We Recommend: Happy Endings
Some shows are obviously made for you. The wonderful sitcom Community is such a show. It's quirky, smart, full of pop-culture references, self-aware... everything a huge TV geek like me loves. Other such sitcoms would include the wonderfully layered Arrested Development and the knowingly off-beat Scrubs. They're geek shows, made by geeks, for geeks and while they may cross over to the mainstream, they're still designed for people like me.
Enter 'Happy Endings'. Happy endings is a single-camera ensemble sitcom about a group of six friends. They break down easily enough: there's the married couple (which includes the black one and the crazy one), the gay one, the hot-but-slightly-bigger-than-you-normally-see-on-TV-to-try-and-make-it-easier-to-suspend-your-disbelief-at-her-being-the-perpetually-single-one, the slightly dim one (sister of the crazy one) and the fit but slightly too cool one. Oh, and the last two were meant to get married but dim one leaves fit one at the alter in the first scene of the pilot, and so hijinks ensue.

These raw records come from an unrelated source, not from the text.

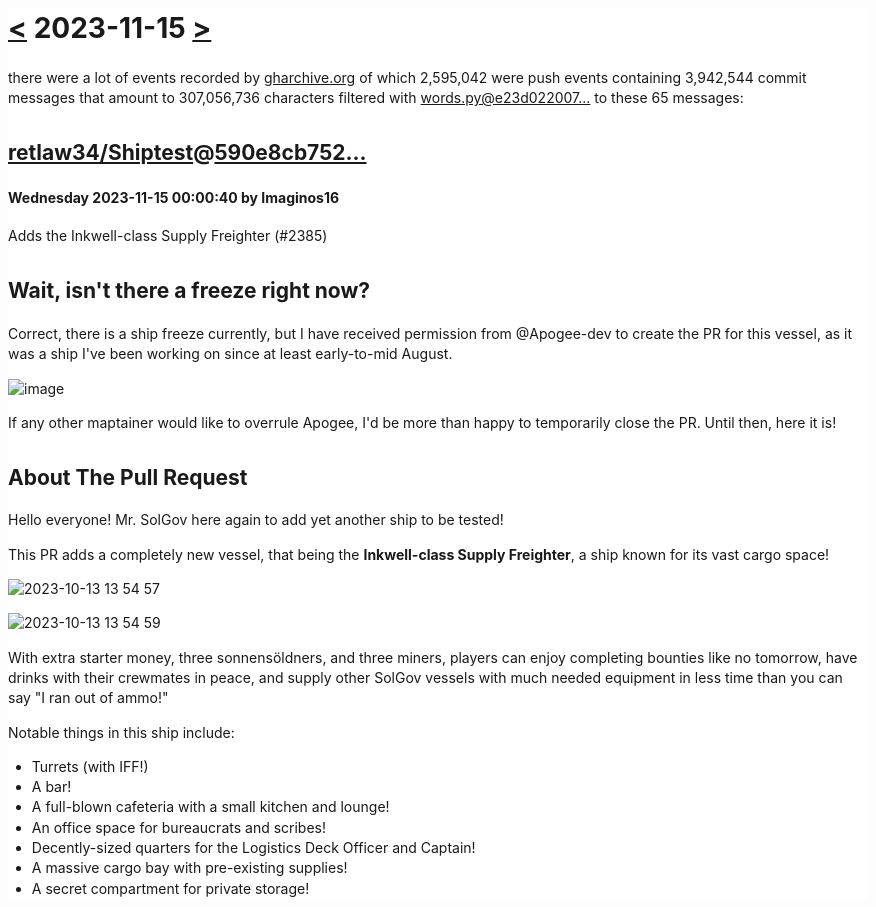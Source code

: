 # [<](2023-11-14.md) 2023-11-15 [>](2023-11-16.md)

there were a lot of events recorded by [gharchive.org](https://www.gharchive.org/) of which 2,595,042 were push events containing 3,942,544 commit messages that amount to 307,056,736 characters filtered with [words.py@e23d022007...](https://github.com/defgsus/good-github/blob/e23d022007992279f9bcb3a9fd40126629d787e2/src/words.py) to these 65 messages:


## [retlaw34/Shiptest](https://github.com/retlaw34/Shiptest)@[590e8cb752...](https://github.com/retlaw34/Shiptest/commit/590e8cb752400295fe770c303cf5b65a0089fc97)
#### Wednesday 2023-11-15 00:00:40 by Imaginos16

Adds the Inkwell-class Supply Freighter (#2385)



## Wait, isn't there a freeze right now?
Correct, there is a ship freeze currently, but I have received
permission from @Apogee-dev to create the PR for this vessel, as it was
a ship I've been working on since at least early-to-mid August.

![image](https://github.com/shiptest-ss13/Shiptest/assets/77556824/653635cc-b83d-44d8-a9e3-384ffbd9367b)

If any other maptainer would like to overrule Apogee, I'd be more than
happy to temporarily close the PR. Until then, here it is!
## About The Pull Request
Hello everyone! Mr. SolGov here again to add yet another ship to be
tested!

This PR adds a completely new vessel, that being the **Inkwell-class
Supply Freighter**, a ship known for its vast cargo space!

![2023-10-13 13 54
57](https://github.com/shiptest-ss13/Shiptest/assets/77556824/9a70d97e-ab17-45af-a690-e528574b95cb)

![2023-10-13 13 54
59](https://github.com/shiptest-ss13/Shiptest/assets/77556824/2d9d6d0a-85e2-4c46-9754-d49f15be0560)

With extra starter money, three sonnensöldners, and three miners,
players can enjoy completing bounties like no tomorrow, have drinks with
their crewmates in peace, and supply other SolGov vessels with much
needed equipment in less time than you can say "I ran out of ammo!"

Notable things in this ship include:
- Turrets (with IFF!)
- A bar!
- A full-blown cafeteria with a small kitchen and lounge!
- An office space for bureaucrats and scribes!
- Decently-sized quarters for the Logistics Deck Officer and Captain!
- A massive cargo bay with pre-existing supplies!
- A secret compartment for private storage!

If you're anything like me, I've just described televisual hell. They're re-making Friends fifteen years on, and while we loved it at the time, we don't need another one. Especially not one with such a ridiculous and clichéd set up as a girl leaving a guy at the alter. It looks clichéd too; everyone is gorgeous, the sets look great, it's filmed so it looks expensive and luxurious even though half the action takes place in a half-dilapidated apartment. I'm still not sure why I first watched it.
Turns out it's bloody brilliant.
Because while the show is a slick, expensive single-camera sitcom, it knows that, and is happy to play with it. Don't get me wrong, it plays out the clichés. Early episodes see such brain-busting plotlines as "guy sleeps with girl and then can't break up with her", "the new camp best friend" and "guy comes out to his parents". But they get messed with. Subverted. Not in a huge way, not even enough to damage the core dull-but-competent sitcom setups. But in the writing, the clever asides, the references, the indications that the writers know exactly how clichéd the whole thing is, lies genuis.
It's clever. It's clever in the same way Community and Arrested Development are clever, and it has absolutely zero right to be that way. It's meant to be a traditional sitcom and yet it's being all interesting and smart.
This is probably one of the hardest things I've written for this site, because it's really tough to explain the brilliance, short of just quoting vast swathes of the script. Just go watch, there's four episodes over on 4oD, spend 25 minutes and discover something you'd never have otherwise given a chance to.
Or put it this way: it has Elisha Cuthbert in it (who for some reason, is starting to look more and like Kirsten Bell) and it only takes them 3 episodes to make an off-hand 24 reference.